The study notes that, of the 2.4 million men in Veneto, 0.2% and 0.3% of non-cancer and cancer patients, respectively, tested positive for SARS-CoV-2. They add,  “"Comparing the total number of SARS-CoV-2 positive cases, prostate cancer patients receiving ADT had a significantly lower risk of SARS-CoV-2 infection compared to patients who did not receive ADT (OR 4.05; 95% CI 1.55-10.59). A greater difference was found comparing prostate cancer patients receiving ADT to patients with any other type of cancer (OR 5.17; 95% CI 2.02-13.40).”

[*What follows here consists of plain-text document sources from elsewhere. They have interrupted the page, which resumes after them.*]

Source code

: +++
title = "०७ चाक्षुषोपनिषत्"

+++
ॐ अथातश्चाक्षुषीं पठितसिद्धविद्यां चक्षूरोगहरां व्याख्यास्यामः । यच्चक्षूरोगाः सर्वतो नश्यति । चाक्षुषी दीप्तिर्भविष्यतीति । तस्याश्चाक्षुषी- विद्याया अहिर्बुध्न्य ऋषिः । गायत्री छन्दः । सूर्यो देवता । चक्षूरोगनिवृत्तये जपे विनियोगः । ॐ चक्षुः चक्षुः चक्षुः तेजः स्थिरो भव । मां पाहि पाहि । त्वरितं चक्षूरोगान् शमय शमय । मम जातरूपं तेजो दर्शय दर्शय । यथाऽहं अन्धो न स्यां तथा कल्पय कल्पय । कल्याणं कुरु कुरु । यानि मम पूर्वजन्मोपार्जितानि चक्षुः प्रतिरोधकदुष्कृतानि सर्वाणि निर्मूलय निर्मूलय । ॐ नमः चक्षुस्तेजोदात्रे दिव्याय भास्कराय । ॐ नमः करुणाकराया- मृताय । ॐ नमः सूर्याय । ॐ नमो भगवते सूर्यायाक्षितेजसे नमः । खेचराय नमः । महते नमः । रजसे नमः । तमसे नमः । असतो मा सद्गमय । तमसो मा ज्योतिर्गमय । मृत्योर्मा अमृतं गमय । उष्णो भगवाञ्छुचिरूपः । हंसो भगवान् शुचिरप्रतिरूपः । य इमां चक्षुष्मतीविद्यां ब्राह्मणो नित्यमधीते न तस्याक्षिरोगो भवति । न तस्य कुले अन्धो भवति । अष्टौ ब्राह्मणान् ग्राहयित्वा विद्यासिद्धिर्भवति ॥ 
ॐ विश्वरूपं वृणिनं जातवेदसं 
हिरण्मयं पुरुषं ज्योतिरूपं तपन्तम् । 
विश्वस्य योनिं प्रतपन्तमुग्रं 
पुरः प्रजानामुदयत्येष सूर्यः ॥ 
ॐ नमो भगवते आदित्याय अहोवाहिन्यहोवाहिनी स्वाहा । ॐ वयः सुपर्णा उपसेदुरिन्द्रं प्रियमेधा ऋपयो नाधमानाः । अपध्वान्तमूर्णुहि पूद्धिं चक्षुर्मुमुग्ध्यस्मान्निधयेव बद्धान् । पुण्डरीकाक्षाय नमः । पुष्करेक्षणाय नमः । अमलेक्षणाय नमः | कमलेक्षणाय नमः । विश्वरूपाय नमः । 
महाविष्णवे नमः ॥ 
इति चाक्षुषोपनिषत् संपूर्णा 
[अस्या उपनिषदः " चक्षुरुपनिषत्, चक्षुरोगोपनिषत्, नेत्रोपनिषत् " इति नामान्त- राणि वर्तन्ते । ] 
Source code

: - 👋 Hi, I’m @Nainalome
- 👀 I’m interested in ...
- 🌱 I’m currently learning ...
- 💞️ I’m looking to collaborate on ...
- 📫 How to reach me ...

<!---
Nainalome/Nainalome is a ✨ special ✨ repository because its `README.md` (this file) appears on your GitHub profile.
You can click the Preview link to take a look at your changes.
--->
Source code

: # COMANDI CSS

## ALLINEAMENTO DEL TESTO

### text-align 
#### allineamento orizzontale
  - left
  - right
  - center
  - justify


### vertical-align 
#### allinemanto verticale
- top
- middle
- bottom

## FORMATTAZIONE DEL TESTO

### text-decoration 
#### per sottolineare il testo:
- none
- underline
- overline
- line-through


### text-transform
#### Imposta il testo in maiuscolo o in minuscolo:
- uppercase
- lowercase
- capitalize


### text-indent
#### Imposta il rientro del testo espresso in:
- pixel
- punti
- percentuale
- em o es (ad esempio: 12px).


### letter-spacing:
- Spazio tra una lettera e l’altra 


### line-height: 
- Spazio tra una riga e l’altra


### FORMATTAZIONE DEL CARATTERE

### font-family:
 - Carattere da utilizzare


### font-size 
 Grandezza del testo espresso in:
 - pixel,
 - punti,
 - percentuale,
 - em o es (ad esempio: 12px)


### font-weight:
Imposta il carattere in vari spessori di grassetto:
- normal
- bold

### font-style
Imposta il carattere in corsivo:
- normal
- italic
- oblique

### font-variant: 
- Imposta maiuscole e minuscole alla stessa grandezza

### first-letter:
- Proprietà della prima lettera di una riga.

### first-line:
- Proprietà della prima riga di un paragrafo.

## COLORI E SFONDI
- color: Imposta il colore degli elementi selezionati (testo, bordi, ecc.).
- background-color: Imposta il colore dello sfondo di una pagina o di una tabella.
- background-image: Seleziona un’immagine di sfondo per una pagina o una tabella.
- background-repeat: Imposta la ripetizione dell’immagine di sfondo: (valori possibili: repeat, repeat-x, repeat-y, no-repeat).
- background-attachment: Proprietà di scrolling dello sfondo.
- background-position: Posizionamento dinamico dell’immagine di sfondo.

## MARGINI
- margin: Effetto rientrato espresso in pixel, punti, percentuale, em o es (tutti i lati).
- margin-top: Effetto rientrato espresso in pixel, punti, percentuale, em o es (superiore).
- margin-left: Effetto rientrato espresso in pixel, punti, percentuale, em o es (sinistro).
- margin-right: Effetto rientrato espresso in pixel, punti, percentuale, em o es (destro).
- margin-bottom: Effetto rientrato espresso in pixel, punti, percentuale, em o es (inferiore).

"This is the first paper to suggest a link between ADT and COVID-19. We collected data from a large population of patients infected by the coronavirus and have found that those being treated with ADT for prostate cancer are protected, even though all patients with cancer have a greater risk of COVID-19 infection than non-cancer patients,” Alimonti emphasized.

Researchers raise the possibility that, based on their findings, even if men did not have prostate cancer, those who are at high risk of developing COVID-19 could take ADT for a limited period of time to prevent infection, while those who become infected could take ADT to reduce the severity of the symptoms. Fabrice André, MD, PhD, Director of Research at the Institut Gustave Roussy in Villejuif, France, and editor-in-chief of Annals of Oncology cautions, however, that more research is needed before those recommendations can be made.

"We decided to publish this study because it provides a rationale to evaluate the efficacy of ADT prospectively in patients infected with COVID-19,” he said. “Nevertheless, the study does not provide a definitive conclusion about the role of ADT in patients infected with COVID-19, and this class of drugs should not be used for this purpose until prospective trials have confirmed its efficacy.".

Alimonti.seconded the call for more research, adding, "I hope that our findings inspire other clinicians to carry out clinical trials using transient ADT in men infected with COVID-19, in addition to other experimental therapies. Although these data need to be further validated in additional large cohorts of patients with COVID-19, they provide an answer to the hypothesis that androgen levels can facilitate coronavirus infections and increase the severity of symptoms, as has been seen in male patients."